What to do => In the following material, identify every line holding the string "holomorphic" and return it.

┄┄┄┄┄┄┄┄┄┄┄┄┄┄┄┄┄┄┄┄

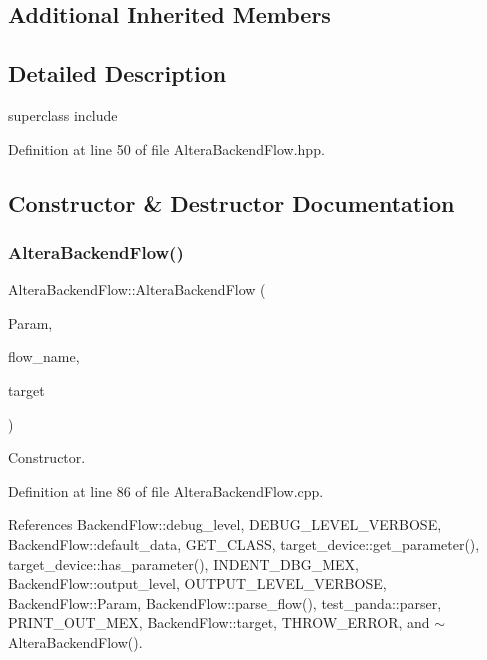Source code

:\subsection*{Additional Inherited Members}


\subsection{Detailed Description}
superclass include 

Definition at line 50 of file Altera\+Backend\+Flow.\+hpp.



\subsection{Constructor \& Destructor Documentation}
\mbox{\label{classAlteraBackendFlow_aeb3203a30034d5650f1dd14133887224}} 
\subsubsection{\texorpdfstring{Altera\+Backend\+Flow()}{AlteraBackendFlow()}}
{\footnotesize\ttfamily Altera\+Backend\+Flow\+::\+Altera\+Backend\+Flow (\begin{DoxyParamCaption}\item[{const \hyperlink{Parameter_8hpp_a37841774a6fcb479b597fdf8955eb4ea}{Parameter\+Const\+Ref}}]{Param,  }\item[{const std\+::string \&}]{flow\+\_\+name,  }\item[{const \hyperlink{target__manager_8hpp_aee0b586a84fb6eb4faefa6e41e1735a9}{target\+\_\+manager\+Ref}}]{target }\end{DoxyParamCaption})}



Constructor. 



Definition at line 86 of file Altera\+Backend\+Flow.\+cpp.



References Backend\+Flow\+::debug\+\_\+level, D\+E\+B\+U\+G\+\_\+\+L\+E\+V\+E\+L\+\_\+\+V\+E\+R\+B\+O\+SE, Backend\+Flow\+::default\+\_\+data, G\+E\+T\+\_\+\+C\+L\+A\+SS, target\+\_\+device\+::get\+\_\+parameter(), target\+\_\+device\+::has\+\_\+parameter(), I\+N\+D\+E\+N\+T\+\_\+\+D\+B\+G\+\_\+\+M\+EX, Backend\+Flow\+::output\+\_\+level, O\+U\+T\+P\+U\+T\+\_\+\+L\+E\+V\+E\+L\+\_\+\+V\+E\+R\+B\+O\+SE, Backend\+Flow\+::\+Param, Backend\+Flow\+::parse\+\_\+flow(), test\+\_\+panda\+::parser, P\+R\+I\+N\+T\+\_\+\+O\+U\+T\+\_\+\+M\+EX, Backend\+Flow\+::target, T\+H\+R\+O\+W\+\_\+\+E\+R\+R\+OR, and $\sim$\+Altera\+Backend\+Flow().

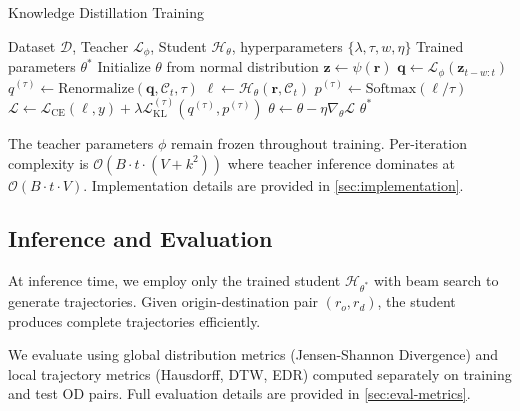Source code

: \begin{algorithm}[t]
    \caption{Knowledge Distillation Training}
    \label{alg:distillation}
    \begin{algorithmic}[1]
        \Require Dataset $\mathcal{D}$, Teacher $\mathcal{L}_\phi$, Student $\mathcal{H}_\theta$, hyperparameters $\{\lambda, \tau, w, \eta\}$
        \Ensure Trained parameters $\theta^*$
        \State Initialize $\theta$ from normal distribution
        \State $\mathbf{z} \gets \psi(\mathbf{r})$ 
        \State $\mathbf{q} \gets \mathcal{L}_\phi(\mathbf{z}_{t-w:t})$ 
        \State $q^{(\tau)} \gets \text{Renormalize}(\mathbf{q}, \mathcal{C}_t, \tau)$ 
        \State $\boldsymbol{\ell} \gets \mathcal{H}_\theta(\mathbf{r}, \mathcal{C}_t)$ 
        \State $p^{(\tau)} \gets \text{Softmax}(\boldsymbol{\ell} / \tau)$
        \State $\mathcal{L} \gets \mathcal{L}_{\text{CE}}(\boldsymbol{\ell}, y) + \lambda \mathcal{L}_{\text{KL}}^{(\tau)}(q^{(\tau)}, p^{(\tau)})$
        \State $\theta \gets \theta - \eta \nabla_\theta \mathcal{L}$
        \EndFor
        \EndFor
        \State \Return $\theta^*$
    \end{algorithmic}
\end{algorithm}

The teacher parameters $\phi$ remain frozen throughout training. Per-iteration complexity is $\mathcal{O}(B \cdot t \cdot (V + k^2))$ where teacher inference dominates at $\mathcal{O}(B \cdot t \cdot V)$. Implementation details are provided in \autoref{sec:implementation}.

\subsection{Inference and Evaluation}
\label{sec:method-inference}

At inference time, we employ only the trained student $\mathcal{H}_{\theta^*}$ with beam search to generate trajectories. Given origin-destination pair $(r_o, r_d)$, the student produces complete trajectories efficiently.

We evaluate using global distribution metrics (Jensen-Shannon Divergence) and local trajectory metrics (Hausdorff, DTW, EDR) computed separately on training and test OD pairs. Full evaluation details are provided in \autoref{sec:eval-metrics}.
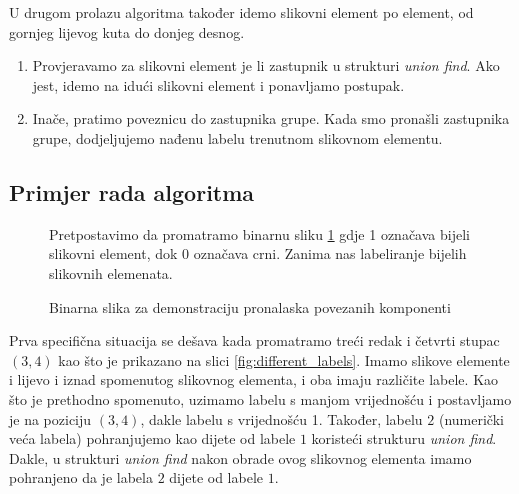 \documentclass[times, utf8, diplomski]{fer}
\theoremstyle{definition}
\begin{document}
U drugom prolazu algoritma također idemo slikovni element po element, od gornjeg lijevog kuta do donjeg desnog.
\begin{enumerate}
\item Provjeravamo za slikovni element je li zastupnik u strukturi \textit{union find}. Ako jest, idemo na idući slikovni element i ponavljamo postupak.
\item Inače, pratimo poveznicu do zastupnika grupe. Kada smo pronašli zastupnika grupe, dodjeljujemo nađenu labelu trenutnom slikovnom elementu.
\end{enumerate}
\subsection{Primjer rada algoritma}
\begin{figure}[H]
	Pretpostavimo da promatramo binarnu sliku \ref{fig:binary_image} gdje 1 označava bijeli slikovni element, dok 0 označava crni. Zanima nas labeliranje bijelih slikovnih elemenata.
\begin{center}
\end{center}
\caption{Binarna slika za demonstraciju pronalaska povezanih komponenti}
\label{fig:binary_image}
\end{figure}
Prva specifična situacija se dešava kada promatramo treći redak i četvrti stupac $(3,4)$ kao što je prikazano na slici \ref{fig:different_labels}. Imamo slikove elemente i lijevo i iznad spomenutog slikovnog elementa, i oba imaju različite labele. Kao što je prethodno spomenuto, uzimamo labelu s manjom vrijednošću i postavljamo je na poziciju $(3,4)$, dakle labelu s vrijednošću 1. Također, labelu $2$ (numerički veća labela) pohranjujemo kao dijete od labele $1$ koristeći strukturu \textit{union find}. Dakle, u strukturi \textit{union find} nakon obrade ovog slikovnog elementa imamo pohranjeno da je labela $2$ dijete od labele $1$.
\end{document}
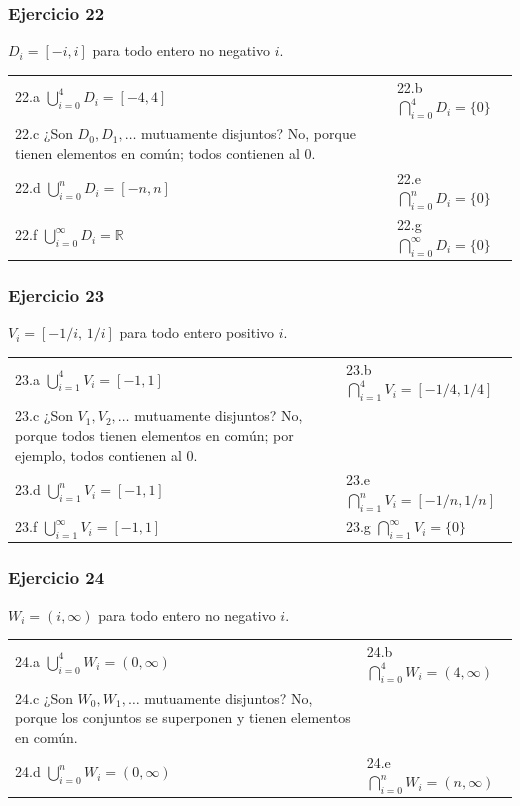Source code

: \documentclass[12pt,a4paper]{article}
\begin{document}
\subsubsection*{\textcolor{accent}{Ejercicio 22}}
$D_i=[-i,i]$ para todo entero no negativo $i$.
\begin{center}\small
\begin{tabular}{ll}
22.a $\bigcup_{i=0}^4 D_i=[-4,4]$ & 22.b $\bigcap_{i=0}^4 D_i=\{0\}$ \\
22.c ¿Son $D_0,D_1,\dots$ mutuamente disjuntos? No, porque tienen elementos en común; todos contienen al $0$. \\
22.d $\bigcup_{i=0}^n D_i=[-n,n]$ & 22.e $\bigcap_{i=0}^n D_i=\{0\}$ \\
22.f $\bigcup_{i=0}^\infty D_i=\mathbb{R}$ & 22.g $\bigcap_{i=0}^\infty D_i=\{0\}$ \\
\end{tabular}
\end{center}

\subsubsection*{\textcolor{accent}{Ejercicio 23}}
$V_i=[-1/i,\,1/i]$ para todo entero positivo $i$.
\begin{center}\small
\begin{tabular}{ll}
23.a $\bigcup_{i=1}^4 V_i=[-1,1]$ & 23.b $\bigcap_{i=1}^4 V_i=[-1/4,1/4]$ \\
23.c ¿Son $V_1,V_2,\dots$ mutuamente disjuntos? No, porque todos tienen elementos en común; por ejemplo, todos contienen al $0$. \\
23.d $\bigcup_{i=1}^n V_i=[-1,1]$ & 23.e $\bigcap_{i=1}^n V_i=[-1/n,1/n]$ \\
23.f $\bigcup_{i=1}^\infty V_i=[-1,1]$ & 23.g $\bigcap_{i=1}^\infty V_i=\{0\}$ \\
\end{tabular}
\end{center}

\subsubsection*{\textcolor{accent}{Ejercicio 24}}
$W_i=(i,\infty)$ para todo entero no negativo $i$.
\begin{center}\small
\begin{tabular}{ll}
24.a $\bigcup_{i=0}^4 W_i=(0,\infty)$ & 24.b $\bigcap_{i=0}^4 W_i=(4,\infty)$ \\
24.c ¿Son $W_0,W_1,\dots$ mutuamente disjuntos? No, porque los conjuntos se superponen y tienen elementos en común. \\
24.d $\bigcup_{i=0}^n W_i=(0,\infty)$ & 24.e $\bigcap_{i=0}^n W_i=(n,\infty)$ \\
\end{tabular}
\end{center}
\end{document}
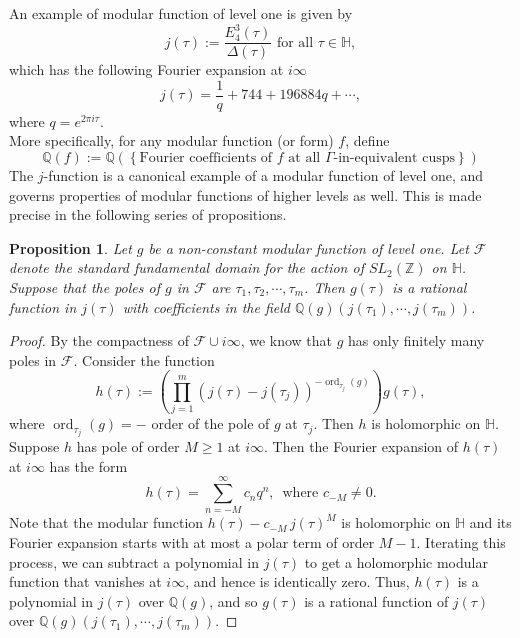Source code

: \documentclass[11pt, reqno]{amsart}
\newtheorem{prop}[theorem]{Proposition}
\begin{document}
An example of modular function of level one is given by 
$$
j(\tau):=\frac{E_4^3(\tau)}{\Delta(\tau)} \text{ for all } \tau\in\mathbb{H},
$$
which has the following Fourier expansion at $i\infty$
$$
j(\tau)=\frac{1}{q}+744+196884q+\cdots,$$
where $q=e^{2\pi i\tau}$. \\


More specifically, for any modular function (or form) $f$, define 
\begin{equation*}
    \mathbb{Q}(f) := \mathbb{Q} \left( \left\{ \text{Fourier coefficients of $f$ at all $\Gamma$-in-equivalent cusps} \right\} \right)
\end{equation*}
The $j$-function is a canonical example of a modular function of level one, and governs properties of modular functions of higher levels as well. This is made precise in the following series of propositions.
\begin{prop} \label{level1}
Let $g$ be a non-constant modular function of level one. Let $\mathcal{F}$ denote the standard fundamental domain for the action of $S L_2(\mathbb{Z})$ on $\mathbb{H}$. Suppose that the poles of $g$ in $\mathcal{F}$ are $\tau_1,\tau_2,\cdots,\tau_m$. Then $g(\tau)$ is a rational function in $j(\tau)$ with coefficients in the field $\mathbb{Q}(g) \left( j(\tau_1),\cdots,j(\tau_m) \right)$.
\end{prop}
\begin{proof}
By the compactness of $\mathcal{F} \cup i\infty$, we know that $g$ has only finitely many poles in $\mathcal{F}$. Consider the function 
$$
h(\tau):=\left(\prod_{j=1}^m \left(j(\tau)-j(\tau_j)\right)^{-\operatorname{ord}_{\tau_j}(g)}\right)g(\tau),
$$
where $\operatorname{ord}_{\tau_j}(g) = - $ order of the pole of $g$ at $\tau_j$.  Then $h$ is holomorphic on $\mathbb{H}$.\\

Suppose $h$ has pole of order $M \geq 1$ at $i\infty$. Then the Fourier expansion of
$h(\tau)$ at $i\infty$ has the form
$$
h(\tau)=\sum_{n=-M}^\infty c_n q^n, \, \text{ where } c_{-M}\neq 0.
$$
Note that the modular function $h(\tau)-c_{-M}\,j(\tau)^M$ is holomorphic on $\mathbb{H}$ and its Fourier expansion starts with at most a polar term of order $M-1$. Iterating this process, we can subtract a polynomial in $j(\tau)$ to get a holomorphic modular function that vanishes at $i\infty$, and hence is identically zero. Thus, $h(\tau)$ is a polynomial in $j(\tau)$ over $\mathbb{Q}(g)$, and so $g(\tau)$ is a rational function of $j(\tau)$ over $\mathbb{Q}(g)(j(\tau_1),\cdots,j(\tau_m))$.
\end{proof}
\end{document}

┄┄┄┄┄┄┄┄┄┄┄┄┄┄┄┄┄┄┄┄

Exercise result =>
where $\operatorname{ord}_{\tau_j}(g) = - $ order of the pole of $g$ at $\tau_j$.  Then $h$ is holomorphic on $\mathbb{H}$.\\
Note that the modular function $h(\tau)-c_{-M}\,j(\tau)^M$ is holomorphic on $\mathbb{H}$ and its Fourier expansion starts with at most a polar term of order $M-1$. Iterating this process, we can subtract a polynomial in $j(\tau)$ to get a holomorphic modular function that vanishes at $i\infty$, and hence is identically zero. Thus, $h(\tau)$ is a polynomial in $j(\tau)$ over $\mathbb{Q}(g)$, and so $g(\tau)$ is a rational function of $j(\tau)$ over $\mathbb{Q}(g)(j(\tau_1),\cdots,j(\tau_m))$.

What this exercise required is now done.